TASK INSTRUCTIONS
Where the data below begins, start retyping exactly, and end on the line with "#### Padding", which is included; no picture goes in.

(Items from a data source)
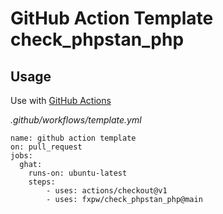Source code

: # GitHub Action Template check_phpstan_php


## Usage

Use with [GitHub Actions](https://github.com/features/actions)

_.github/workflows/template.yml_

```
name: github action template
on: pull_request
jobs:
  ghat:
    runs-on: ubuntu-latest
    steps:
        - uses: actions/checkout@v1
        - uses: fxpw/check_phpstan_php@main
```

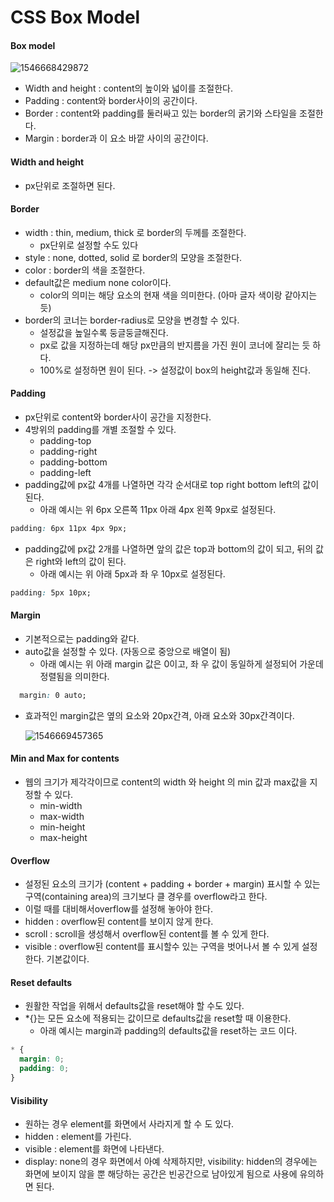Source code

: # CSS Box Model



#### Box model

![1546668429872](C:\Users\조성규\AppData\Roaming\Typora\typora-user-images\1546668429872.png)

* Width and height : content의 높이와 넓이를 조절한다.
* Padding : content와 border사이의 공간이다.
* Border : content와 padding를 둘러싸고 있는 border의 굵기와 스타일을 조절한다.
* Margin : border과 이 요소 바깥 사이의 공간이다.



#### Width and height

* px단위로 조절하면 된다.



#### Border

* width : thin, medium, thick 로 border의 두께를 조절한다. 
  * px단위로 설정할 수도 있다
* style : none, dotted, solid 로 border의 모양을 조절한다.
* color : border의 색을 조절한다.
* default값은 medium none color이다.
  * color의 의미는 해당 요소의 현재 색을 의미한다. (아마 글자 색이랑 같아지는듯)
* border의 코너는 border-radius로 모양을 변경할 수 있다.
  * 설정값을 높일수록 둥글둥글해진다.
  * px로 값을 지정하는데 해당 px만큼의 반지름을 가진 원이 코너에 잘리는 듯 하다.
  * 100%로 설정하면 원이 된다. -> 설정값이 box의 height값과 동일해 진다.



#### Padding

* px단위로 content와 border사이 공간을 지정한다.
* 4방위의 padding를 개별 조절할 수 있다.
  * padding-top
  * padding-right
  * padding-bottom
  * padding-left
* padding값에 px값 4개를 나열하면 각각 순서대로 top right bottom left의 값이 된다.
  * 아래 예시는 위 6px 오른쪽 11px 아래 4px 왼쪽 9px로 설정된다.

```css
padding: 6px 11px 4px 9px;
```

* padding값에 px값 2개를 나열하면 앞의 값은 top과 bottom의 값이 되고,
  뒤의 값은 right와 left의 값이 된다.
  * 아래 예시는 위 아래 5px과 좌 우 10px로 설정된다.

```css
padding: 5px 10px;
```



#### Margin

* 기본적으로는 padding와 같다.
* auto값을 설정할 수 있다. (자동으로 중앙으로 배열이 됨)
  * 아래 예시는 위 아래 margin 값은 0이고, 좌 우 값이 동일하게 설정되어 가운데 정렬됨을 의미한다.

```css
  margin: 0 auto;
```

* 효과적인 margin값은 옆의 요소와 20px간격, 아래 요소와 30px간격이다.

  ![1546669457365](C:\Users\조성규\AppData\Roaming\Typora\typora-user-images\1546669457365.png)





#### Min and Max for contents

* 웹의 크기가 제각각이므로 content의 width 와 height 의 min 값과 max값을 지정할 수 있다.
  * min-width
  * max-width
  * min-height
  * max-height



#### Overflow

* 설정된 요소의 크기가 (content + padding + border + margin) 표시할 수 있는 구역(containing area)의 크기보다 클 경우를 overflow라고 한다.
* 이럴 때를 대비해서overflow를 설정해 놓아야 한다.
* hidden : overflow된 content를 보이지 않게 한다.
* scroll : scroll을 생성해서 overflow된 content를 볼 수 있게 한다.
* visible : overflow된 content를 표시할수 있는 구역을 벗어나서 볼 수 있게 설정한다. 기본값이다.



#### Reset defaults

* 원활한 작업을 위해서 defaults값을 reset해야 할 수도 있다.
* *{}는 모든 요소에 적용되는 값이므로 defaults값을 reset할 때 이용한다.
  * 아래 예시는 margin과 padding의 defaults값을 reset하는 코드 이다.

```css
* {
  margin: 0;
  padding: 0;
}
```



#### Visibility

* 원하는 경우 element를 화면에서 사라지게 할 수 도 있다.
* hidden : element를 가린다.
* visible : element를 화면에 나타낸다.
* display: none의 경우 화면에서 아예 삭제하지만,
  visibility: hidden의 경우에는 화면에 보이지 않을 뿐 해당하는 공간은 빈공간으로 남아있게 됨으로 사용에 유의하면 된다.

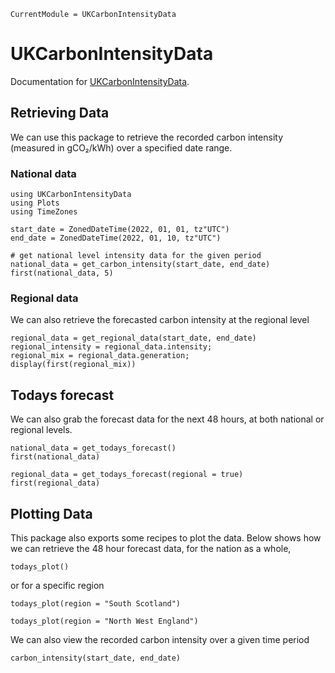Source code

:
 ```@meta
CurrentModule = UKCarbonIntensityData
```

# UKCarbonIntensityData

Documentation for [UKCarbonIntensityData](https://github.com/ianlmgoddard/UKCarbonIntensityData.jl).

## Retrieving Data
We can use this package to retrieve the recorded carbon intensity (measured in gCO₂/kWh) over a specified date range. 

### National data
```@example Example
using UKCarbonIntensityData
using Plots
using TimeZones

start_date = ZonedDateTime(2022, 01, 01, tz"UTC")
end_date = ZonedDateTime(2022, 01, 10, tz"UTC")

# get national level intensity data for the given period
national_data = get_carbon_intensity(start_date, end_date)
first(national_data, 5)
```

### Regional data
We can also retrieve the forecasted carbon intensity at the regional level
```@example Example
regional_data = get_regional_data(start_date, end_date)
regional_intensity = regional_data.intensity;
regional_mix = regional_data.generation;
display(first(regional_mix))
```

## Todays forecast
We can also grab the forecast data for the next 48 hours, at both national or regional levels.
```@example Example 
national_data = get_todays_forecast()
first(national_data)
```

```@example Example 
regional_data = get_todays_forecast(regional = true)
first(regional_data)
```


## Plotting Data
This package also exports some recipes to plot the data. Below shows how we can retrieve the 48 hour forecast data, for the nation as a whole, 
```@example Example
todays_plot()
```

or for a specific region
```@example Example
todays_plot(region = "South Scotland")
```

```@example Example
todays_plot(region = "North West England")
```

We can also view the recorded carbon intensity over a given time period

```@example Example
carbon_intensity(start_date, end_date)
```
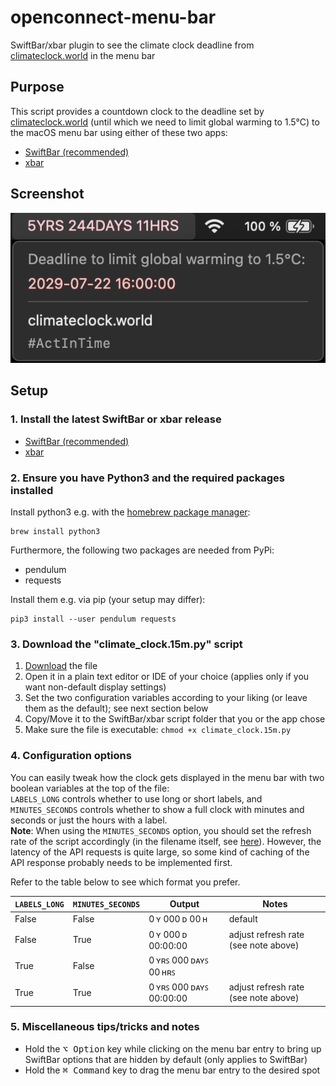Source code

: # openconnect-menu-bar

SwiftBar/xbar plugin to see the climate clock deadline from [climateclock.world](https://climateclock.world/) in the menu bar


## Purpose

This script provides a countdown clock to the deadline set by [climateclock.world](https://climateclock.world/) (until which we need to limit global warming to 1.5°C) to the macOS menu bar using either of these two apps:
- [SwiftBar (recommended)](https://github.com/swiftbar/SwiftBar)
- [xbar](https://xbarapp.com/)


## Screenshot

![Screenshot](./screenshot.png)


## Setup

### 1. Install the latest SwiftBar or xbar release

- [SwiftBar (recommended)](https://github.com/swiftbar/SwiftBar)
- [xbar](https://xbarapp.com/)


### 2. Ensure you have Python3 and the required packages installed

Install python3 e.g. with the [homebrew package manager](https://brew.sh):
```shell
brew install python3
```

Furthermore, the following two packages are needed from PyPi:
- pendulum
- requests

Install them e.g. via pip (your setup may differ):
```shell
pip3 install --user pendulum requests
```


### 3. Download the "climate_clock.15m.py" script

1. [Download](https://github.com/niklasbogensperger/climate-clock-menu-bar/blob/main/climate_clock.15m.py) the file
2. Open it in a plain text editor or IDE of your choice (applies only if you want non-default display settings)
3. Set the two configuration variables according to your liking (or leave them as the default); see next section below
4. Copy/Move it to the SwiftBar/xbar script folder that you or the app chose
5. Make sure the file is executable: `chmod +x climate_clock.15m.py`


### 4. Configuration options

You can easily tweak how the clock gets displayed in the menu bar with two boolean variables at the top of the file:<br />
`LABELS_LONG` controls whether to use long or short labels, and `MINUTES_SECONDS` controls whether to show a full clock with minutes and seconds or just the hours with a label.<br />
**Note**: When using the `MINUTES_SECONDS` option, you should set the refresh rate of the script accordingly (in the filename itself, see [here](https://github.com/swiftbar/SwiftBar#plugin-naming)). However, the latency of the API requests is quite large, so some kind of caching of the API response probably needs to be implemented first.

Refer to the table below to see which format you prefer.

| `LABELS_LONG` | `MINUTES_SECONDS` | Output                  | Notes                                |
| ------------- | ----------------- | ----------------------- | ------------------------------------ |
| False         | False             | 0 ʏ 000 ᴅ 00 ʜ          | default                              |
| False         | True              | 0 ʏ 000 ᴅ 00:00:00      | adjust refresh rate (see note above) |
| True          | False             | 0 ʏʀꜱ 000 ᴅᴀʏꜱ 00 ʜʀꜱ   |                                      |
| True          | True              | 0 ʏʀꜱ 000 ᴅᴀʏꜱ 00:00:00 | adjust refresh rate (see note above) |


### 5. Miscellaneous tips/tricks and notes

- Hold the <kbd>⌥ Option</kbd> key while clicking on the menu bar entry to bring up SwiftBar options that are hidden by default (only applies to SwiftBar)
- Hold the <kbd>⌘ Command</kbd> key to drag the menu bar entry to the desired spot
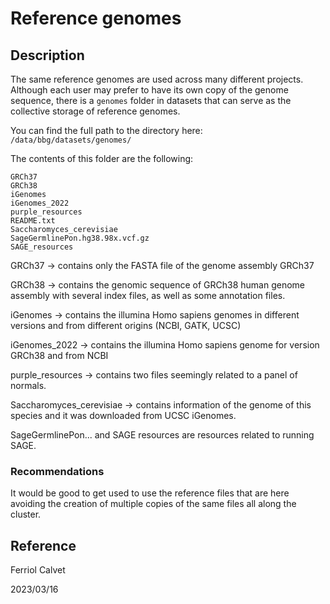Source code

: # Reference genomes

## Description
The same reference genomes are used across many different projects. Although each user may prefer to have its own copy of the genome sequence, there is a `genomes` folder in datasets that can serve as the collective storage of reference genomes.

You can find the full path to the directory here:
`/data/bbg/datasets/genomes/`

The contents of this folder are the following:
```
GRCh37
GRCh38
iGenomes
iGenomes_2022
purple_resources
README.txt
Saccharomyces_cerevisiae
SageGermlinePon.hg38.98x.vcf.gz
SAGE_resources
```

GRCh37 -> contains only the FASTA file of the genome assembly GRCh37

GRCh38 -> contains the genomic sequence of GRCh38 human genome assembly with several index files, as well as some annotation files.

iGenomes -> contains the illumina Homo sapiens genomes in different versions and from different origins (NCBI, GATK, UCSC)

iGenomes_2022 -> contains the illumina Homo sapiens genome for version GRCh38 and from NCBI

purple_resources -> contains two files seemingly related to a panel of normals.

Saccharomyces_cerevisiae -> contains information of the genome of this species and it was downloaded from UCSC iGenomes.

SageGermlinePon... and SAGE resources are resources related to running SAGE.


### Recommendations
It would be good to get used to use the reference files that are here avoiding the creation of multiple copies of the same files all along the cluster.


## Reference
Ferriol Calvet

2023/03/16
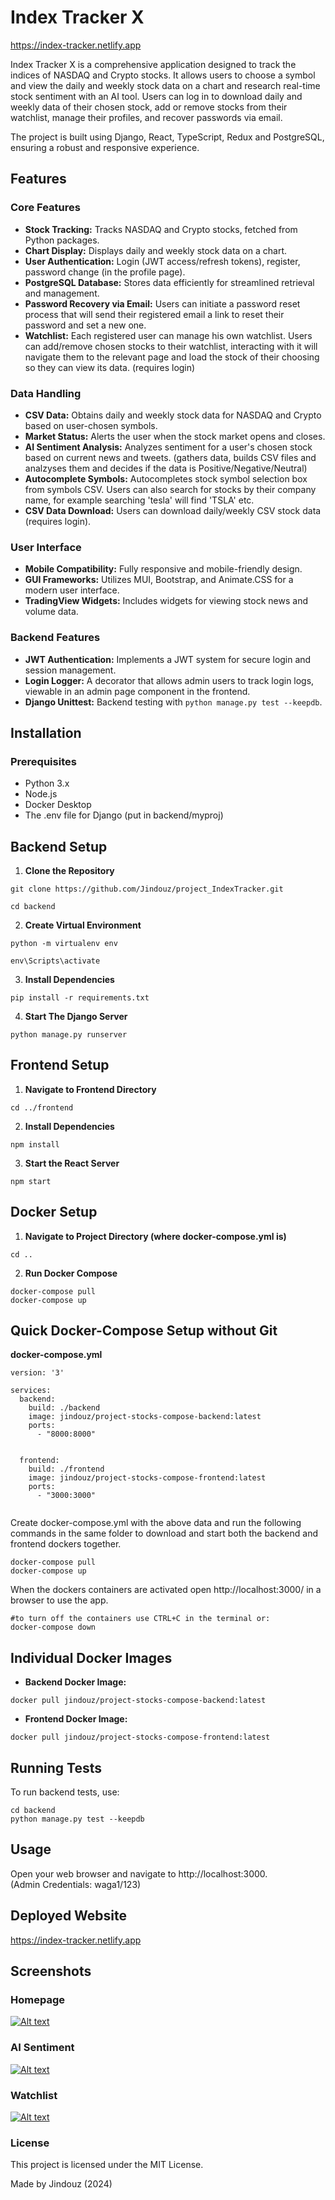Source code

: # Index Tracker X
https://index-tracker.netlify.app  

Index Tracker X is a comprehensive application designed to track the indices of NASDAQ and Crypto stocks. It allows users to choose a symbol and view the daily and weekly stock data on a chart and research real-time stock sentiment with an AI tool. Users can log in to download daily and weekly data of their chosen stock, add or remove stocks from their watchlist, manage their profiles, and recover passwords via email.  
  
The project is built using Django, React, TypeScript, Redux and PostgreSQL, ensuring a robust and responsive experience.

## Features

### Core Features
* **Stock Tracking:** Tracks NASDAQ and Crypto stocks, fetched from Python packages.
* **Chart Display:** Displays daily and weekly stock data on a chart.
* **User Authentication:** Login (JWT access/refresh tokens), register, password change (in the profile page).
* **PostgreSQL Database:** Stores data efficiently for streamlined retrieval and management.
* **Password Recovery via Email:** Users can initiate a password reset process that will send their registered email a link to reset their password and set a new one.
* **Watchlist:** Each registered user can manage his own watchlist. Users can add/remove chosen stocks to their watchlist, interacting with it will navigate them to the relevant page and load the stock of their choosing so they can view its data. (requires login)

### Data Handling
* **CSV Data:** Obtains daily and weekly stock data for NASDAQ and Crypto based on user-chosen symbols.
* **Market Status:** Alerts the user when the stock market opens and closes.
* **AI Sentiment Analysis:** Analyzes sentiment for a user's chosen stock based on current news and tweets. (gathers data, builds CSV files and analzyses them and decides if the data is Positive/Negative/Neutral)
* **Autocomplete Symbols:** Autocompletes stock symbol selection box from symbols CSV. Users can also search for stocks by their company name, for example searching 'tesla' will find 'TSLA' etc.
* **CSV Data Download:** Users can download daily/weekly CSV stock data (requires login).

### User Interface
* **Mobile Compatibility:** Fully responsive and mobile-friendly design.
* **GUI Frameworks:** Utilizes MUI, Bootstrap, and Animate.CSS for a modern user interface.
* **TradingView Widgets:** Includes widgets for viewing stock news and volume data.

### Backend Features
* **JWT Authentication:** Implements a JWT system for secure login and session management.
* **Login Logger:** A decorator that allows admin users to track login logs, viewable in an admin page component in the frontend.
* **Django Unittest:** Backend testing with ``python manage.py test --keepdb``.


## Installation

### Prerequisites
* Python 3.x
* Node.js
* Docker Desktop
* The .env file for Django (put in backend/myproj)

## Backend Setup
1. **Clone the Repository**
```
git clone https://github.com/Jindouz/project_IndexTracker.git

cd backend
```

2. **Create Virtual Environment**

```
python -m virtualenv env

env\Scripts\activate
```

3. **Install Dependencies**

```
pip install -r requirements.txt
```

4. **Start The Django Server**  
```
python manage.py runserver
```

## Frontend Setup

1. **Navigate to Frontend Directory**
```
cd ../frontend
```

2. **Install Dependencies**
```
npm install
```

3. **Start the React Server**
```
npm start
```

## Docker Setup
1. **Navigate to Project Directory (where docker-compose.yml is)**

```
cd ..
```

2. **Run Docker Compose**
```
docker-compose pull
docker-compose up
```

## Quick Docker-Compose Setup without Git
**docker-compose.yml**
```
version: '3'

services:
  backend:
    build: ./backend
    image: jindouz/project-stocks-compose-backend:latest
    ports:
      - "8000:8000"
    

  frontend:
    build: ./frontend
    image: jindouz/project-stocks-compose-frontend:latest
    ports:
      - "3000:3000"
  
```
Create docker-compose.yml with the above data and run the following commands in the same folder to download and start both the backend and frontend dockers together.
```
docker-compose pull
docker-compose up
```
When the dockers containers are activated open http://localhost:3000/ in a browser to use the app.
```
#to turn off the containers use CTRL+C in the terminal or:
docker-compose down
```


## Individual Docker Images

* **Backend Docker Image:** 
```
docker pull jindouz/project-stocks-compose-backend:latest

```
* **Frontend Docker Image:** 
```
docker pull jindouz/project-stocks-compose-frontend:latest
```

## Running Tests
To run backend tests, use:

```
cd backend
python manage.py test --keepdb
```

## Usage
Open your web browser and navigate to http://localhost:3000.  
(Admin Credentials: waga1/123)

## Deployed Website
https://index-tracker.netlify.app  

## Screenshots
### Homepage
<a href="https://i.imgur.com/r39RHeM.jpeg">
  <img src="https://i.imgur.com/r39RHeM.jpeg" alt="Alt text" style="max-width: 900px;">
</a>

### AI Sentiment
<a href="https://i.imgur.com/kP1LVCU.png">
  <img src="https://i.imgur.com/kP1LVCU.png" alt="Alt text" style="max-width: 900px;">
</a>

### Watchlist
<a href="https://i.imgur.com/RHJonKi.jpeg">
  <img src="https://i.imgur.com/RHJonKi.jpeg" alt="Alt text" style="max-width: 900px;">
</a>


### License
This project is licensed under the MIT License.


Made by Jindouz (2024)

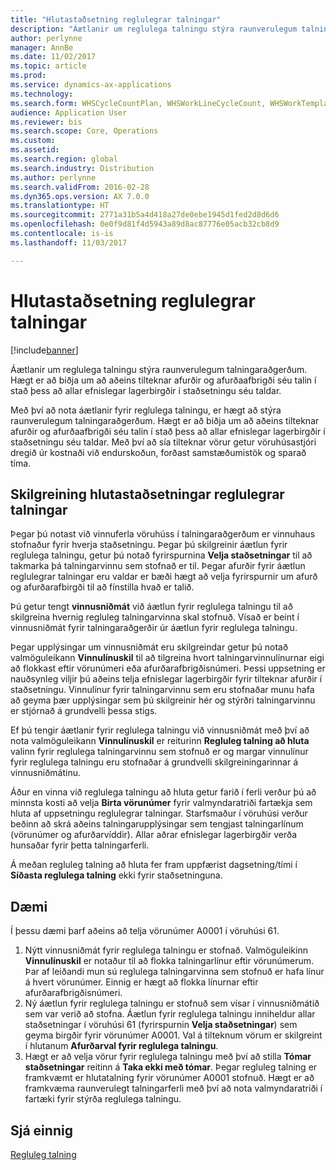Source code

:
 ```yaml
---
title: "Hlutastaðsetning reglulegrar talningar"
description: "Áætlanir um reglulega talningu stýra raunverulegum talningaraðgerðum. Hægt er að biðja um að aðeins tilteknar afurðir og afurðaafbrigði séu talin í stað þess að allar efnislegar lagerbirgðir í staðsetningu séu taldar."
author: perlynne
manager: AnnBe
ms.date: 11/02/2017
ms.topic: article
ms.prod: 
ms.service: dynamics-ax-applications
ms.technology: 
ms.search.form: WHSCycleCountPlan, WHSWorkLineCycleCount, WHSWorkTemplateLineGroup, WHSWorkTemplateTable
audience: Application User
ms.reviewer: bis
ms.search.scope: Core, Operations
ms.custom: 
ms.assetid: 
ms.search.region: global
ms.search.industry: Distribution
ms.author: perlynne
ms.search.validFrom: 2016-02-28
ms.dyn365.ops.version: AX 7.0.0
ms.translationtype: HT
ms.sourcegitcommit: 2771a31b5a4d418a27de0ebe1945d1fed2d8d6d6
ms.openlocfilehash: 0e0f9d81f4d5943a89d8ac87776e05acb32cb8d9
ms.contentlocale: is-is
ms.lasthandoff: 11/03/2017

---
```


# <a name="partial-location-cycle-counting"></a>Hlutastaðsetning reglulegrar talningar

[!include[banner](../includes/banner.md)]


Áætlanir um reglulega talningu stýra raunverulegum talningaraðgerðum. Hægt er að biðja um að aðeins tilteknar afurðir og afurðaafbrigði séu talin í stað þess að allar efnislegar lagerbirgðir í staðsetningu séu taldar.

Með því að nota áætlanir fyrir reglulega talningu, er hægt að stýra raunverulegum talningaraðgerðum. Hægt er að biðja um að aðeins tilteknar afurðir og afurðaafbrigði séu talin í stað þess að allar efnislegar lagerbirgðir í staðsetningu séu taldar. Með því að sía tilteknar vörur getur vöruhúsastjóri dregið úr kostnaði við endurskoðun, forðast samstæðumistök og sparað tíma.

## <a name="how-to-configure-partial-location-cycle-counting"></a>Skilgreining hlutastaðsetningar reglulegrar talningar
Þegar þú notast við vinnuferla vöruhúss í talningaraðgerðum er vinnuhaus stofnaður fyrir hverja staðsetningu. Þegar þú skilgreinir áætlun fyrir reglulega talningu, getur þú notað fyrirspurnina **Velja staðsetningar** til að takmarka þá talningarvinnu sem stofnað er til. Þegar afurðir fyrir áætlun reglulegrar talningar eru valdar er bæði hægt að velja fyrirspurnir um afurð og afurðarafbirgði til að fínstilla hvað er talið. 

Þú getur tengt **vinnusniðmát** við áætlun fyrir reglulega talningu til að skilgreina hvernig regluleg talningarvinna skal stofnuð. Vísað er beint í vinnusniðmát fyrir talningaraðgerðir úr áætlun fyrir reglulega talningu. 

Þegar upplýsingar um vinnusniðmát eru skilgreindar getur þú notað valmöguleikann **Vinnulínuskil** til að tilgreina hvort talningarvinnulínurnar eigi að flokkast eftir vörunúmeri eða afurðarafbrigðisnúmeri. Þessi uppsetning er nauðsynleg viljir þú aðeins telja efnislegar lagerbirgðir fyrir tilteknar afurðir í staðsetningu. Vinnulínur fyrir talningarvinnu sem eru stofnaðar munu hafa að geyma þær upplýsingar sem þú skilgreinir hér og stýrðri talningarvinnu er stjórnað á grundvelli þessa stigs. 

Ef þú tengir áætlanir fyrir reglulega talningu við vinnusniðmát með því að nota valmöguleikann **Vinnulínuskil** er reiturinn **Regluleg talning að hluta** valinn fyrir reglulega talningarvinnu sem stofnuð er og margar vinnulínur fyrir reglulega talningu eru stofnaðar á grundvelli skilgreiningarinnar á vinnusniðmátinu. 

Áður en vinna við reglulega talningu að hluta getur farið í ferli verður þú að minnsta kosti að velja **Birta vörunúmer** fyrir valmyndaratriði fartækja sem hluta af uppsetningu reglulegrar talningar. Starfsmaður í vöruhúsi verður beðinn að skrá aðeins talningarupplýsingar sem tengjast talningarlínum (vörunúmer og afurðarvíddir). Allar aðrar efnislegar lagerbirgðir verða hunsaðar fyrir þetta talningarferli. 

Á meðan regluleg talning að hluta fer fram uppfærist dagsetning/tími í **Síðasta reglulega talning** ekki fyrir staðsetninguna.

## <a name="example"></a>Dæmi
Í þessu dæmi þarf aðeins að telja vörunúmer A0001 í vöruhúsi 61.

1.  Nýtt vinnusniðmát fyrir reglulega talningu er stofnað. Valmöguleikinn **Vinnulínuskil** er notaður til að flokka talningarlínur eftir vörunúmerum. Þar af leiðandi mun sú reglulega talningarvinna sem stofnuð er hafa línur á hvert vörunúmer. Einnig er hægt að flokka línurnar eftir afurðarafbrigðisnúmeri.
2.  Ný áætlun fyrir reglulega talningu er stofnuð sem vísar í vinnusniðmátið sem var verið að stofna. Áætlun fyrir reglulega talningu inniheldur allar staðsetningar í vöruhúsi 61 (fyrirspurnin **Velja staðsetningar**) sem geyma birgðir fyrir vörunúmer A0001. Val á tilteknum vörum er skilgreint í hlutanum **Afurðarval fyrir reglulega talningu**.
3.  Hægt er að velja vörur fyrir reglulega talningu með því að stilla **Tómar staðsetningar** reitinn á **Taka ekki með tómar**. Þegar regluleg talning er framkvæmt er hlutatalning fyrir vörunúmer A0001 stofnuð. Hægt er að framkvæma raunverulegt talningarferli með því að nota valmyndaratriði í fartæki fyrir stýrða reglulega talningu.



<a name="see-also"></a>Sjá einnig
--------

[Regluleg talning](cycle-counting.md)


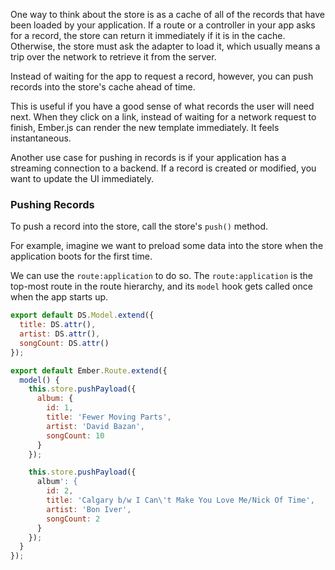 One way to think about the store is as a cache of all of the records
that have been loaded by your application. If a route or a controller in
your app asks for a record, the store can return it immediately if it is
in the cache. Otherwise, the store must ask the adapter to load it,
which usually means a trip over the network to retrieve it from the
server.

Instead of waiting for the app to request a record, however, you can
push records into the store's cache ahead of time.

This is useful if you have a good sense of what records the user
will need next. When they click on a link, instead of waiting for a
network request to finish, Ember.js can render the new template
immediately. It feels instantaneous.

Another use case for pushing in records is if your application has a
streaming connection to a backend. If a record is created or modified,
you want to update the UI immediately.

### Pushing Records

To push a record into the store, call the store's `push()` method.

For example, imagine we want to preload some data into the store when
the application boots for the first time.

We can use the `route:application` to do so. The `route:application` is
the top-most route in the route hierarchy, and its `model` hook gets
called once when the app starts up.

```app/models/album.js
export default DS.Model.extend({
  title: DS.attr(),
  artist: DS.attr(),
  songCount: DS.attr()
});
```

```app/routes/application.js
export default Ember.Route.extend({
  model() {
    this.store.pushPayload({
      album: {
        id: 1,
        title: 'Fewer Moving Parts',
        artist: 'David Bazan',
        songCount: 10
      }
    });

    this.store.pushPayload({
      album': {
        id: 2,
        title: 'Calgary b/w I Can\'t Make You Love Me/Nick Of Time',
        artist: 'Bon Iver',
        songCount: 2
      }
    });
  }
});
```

ANSWER SECTION
Source code

: # GitHub Action Template check_phpstan_php


## Usage

Use with [GitHub Actions](https://github.com/features/actions)

_.github/workflows/template.yml_

```
name: github action template
on: pull_request
jobs:
  ghat:
    runs-on: ubuntu-latest
    steps:
        - uses: actions/checkout@v1
        - uses: fxpw/check_phpstan_php@main
```

Source code

: # CSS Box Model



#### Box model

![1546668429872](C:\Users\조성규\AppData\Roaming\Typora\typora-user-images\1546668429872.png)

* Width and height : content의 높이와 넓이를 조절한다.
* Padding : content와 border사이의 공간이다.
* Border : content와 padding를 둘러싸고 있는 border의 굵기와 스타일을 조절한다.
* Margin : border과 이 요소 바깥 사이의 공간이다.



#### Width and height

* px단위로 조절하면 된다.



#### Border

* width : thin, medium, thick 로 border의 두께를 조절한다. 
  * px단위로 설정할 수도 있다
* style : none, dotted, solid 로 border의 모양을 조절한다.
* color : border의 색을 조절한다.
* default값은 medium none color이다.
  * color의 의미는 해당 요소의 현재 색을 의미한다. (아마 글자 색이랑 같아지는듯)
* border의 코너는 border-radius로 모양을 변경할 수 있다.
  * 설정값을 높일수록 둥글둥글해진다.
  * px로 값을 지정하는데 해당 px만큼의 반지름을 가진 원이 코너에 잘리는 듯 하다.
  * 100%로 설정하면 원이 된다. -> 설정값이 box의 height값과 동일해 진다.



#### Padding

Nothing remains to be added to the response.